RECORDS SHOWN:
↓

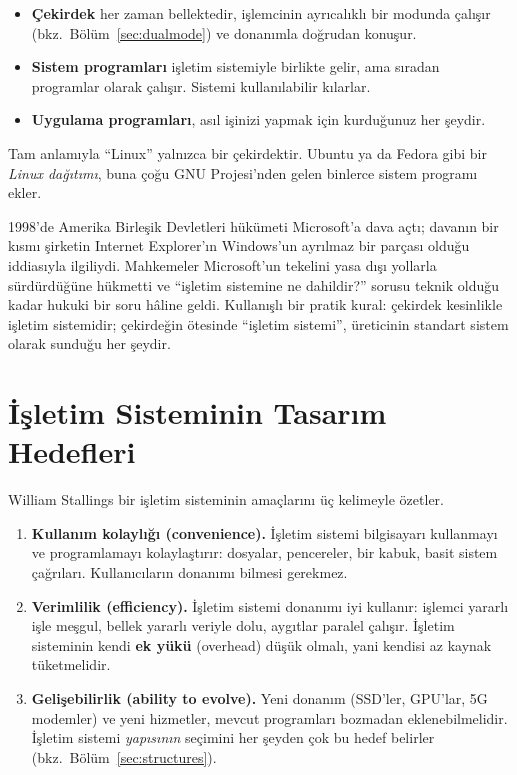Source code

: \documentclass[11pt,a4paper]{article}
\newcommand{\term}[1]{\textbf{\color{mintdeep}#1}}
\begin{document}
\begin{itemize}
  \item \textbf{Çekirdek} her zaman bellektedir, işlemcinin ayrıcalıklı bir modunda çalışır (bkz.\ Bölüm~\ref{sec:dualmode}) ve donanımla doğrudan konuşur.
  \item \textbf{Sistem programları} işletim sistemiyle birlikte gelir, ama sıradan programlar olarak çalışır. Sistemi kullanılabilir kılarlar.
  \item \textbf{Uygulama programları}, asıl işinizi yapmak için kurduğunuz her şeydir.
\end{itemize}

Tam anlamıyla ``Linux'' yalnızca bir çekirdektir. Ubuntu ya da Fedora gibi bir \emph{Linux dağıtımı}, buna çoğu GNU Projesi'nden gelen binlerce sistem programı ekler.

\begin{histnote}
1998'de Amerika Birleşik Devletleri hükümeti Microsoft'a dava açtı; davanın bir kısmı şirketin Internet Explorer'ın Windows'un ayrılmaz bir parçası olduğu iddiasıyla ilgiliydi. Mahkemeler Microsoft'un tekelini yasa dışı yollarla sürdürdüğüne hükmetti ve ``işletim sistemine ne dahildir?'' sorusu teknik olduğu kadar hukuki bir soru hâline geldi. Kullanışlı bir pratik kural: çekirdek kesinlikle işletim sistemidir; çekirdeğin ötesinde ``işletim sistemi'', üreticinin standart sistem olarak sunduğu her şeydir.
\end{histnote}

\section{İşletim Sisteminin Tasarım Hedefleri}

William Stallings bir işletim sisteminin amaçlarını üç kelimeyle özetler.

\begin{enumerate}[leftmargin=1.4em]
  \item \textbf{Kullanım kolaylığı (convenience).} İşletim sistemi bilgisayarı kullanmayı ve programlamayı kolaylaştırır: dosyalar, pencereler, bir kabuk, basit sistem çağrıları. Kullanıcıların donanımı bilmesi gerekmez.
  \item \textbf{Verimlilik (efficiency).} İşletim sistemi donanımı iyi kullanır: işlemci yararlı işle meşgul, bellek yararlı veriyle dolu, aygıtlar paralel çalışır. İşletim sisteminin kendi \term{ek yükü} (overhead) düşük olmalı, yani kendisi az kaynak tüketmelidir.
  \item \textbf{Gelişebilirlik (ability to evolve).} Yeni donanım (SSD'ler, GPU'lar, 5G modemler) ve yeni hizmetler, mevcut programları bozmadan eklenebilmelidir. İşletim sistemi \emph{yapısının} seçimini her şeyden çok bu hedef belirler (bkz.\ Bölüm~\ref{sec:structures}).
\end{enumerate}
\end{document}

↑

Pictures should be left out when the records above are restated exactly.

Source code

: \documentclass[11pt,a4paper]{article}
\newcommand{\term}[1]{\textbf{\color{mintdeep}#1}}
\begin{document}
\begin{itemize}
  \item \textbf{Çekirdek} her zaman bellektedir, işlemcinin ayrıcalıklı bir modunda çalışır (bkz.\ Bölüm~\ref{sec:dualmode}) ve donanımla doğrudan konuşur.
  \item \textbf{Sistem programları} işletim sistemiyle birlikte gelir, ama sıradan programlar olarak çalışır. Sistemi kullanılabilir kılarlar.
  \item \textbf{Uygulama programları}, asıl işinizi yapmak için kurduğunuz her şeydir.
\end{itemize}

Tam anlamıyla ``Linux'' yalnızca bir çekirdektir. Ubuntu ya da Fedora gibi bir \emph{Linux dağıtımı}, buna çoğu GNU Projesi'nden gelen binlerce sistem programı ekler.

\begin{histnote}
1998'de Amerika Birleşik Devletleri hükümeti Microsoft'a dava açtı; davanın bir kısmı şirketin Internet Explorer'ın Windows'un ayrılmaz bir parçası olduğu iddiasıyla ilgiliydi. Mahkemeler Microsoft'un tekelini yasa dışı yollarla sürdürdüğüne hükmetti ve ``işletim sistemine ne dahildir?'' sorusu teknik olduğu kadar hukuki bir soru hâline geldi. Kullanışlı bir pratik kural: çekirdek kesinlikle işletim sistemidir; çekirdeğin ötesinde ``işletim sistemi'', üreticinin standart sistem olarak sunduğu her şeydir.
\end{histnote}

\section{İşletim Sisteminin Tasarım Hedefleri}

William Stallings bir işletim sisteminin amaçlarını üç kelimeyle özetler.

\begin{enumerate}[leftmargin=1.4em]
  \item \textbf{Kullanım kolaylığı (convenience).} İşletim sistemi bilgisayarı kullanmayı ve programlamayı kolaylaştırır: dosyalar, pencereler, bir kabuk, basit sistem çağrıları. Kullanıcıların donanımı bilmesi gerekmez.
  \item \textbf{Verimlilik (efficiency).} İşletim sistemi donanımı iyi kullanır: işlemci yararlı işle meşgul, bellek yararlı veriyle dolu, aygıtlar paralel çalışır. İşletim sisteminin kendi \term{ek yükü} (overhead) düşük olmalı, yani kendisi az kaynak tüketmelidir.
  \item \textbf{Gelişebilirlik (ability to evolve).} Yeni donanım (SSD'ler, GPU'lar, 5G modemler) ve yeni hizmetler, mevcut programları bozmadan eklenebilmelidir. İşletim sistemi \emph{yapısının} seçimini her şeyden çok bu hedef belirler (bkz.\ Bölüm~\ref{sec:structures}).
\end{enumerate}
\end{document}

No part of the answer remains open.